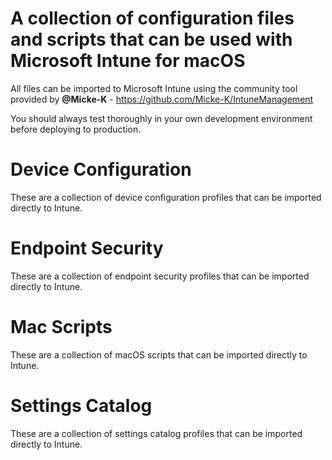 # A collection of configuration files and scripts that can be used with Microsoft Intune for macOS

All files can be imported to Microsoft Intune using the community tool provided by **@Micke-K** - https://github.com/Micke-K/IntuneManagement

You should always test thoroughly in your own development environment before deploying to production.

# Device Configuration

These are a collection of device configuration profiles that can be imported directly to Intune.

# Endpoint Security

These are a collection of endpoint security profiles that can be imported directly to Intune.

# Mac Scripts

These are a collection of macOS scripts that can be imported directly to Intune.

# Settings Catalog

These are a collection of settings catalog profiles that can be imported directly to Intune.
__________________________________________________
Output nothing but the line containing "# Settings Catalog" and each line after it in the entries above, exactly as written.

_Response to the exercise_.
# Settings Catalog

These are a collection of settings catalog profiles that can be imported directly to Intune.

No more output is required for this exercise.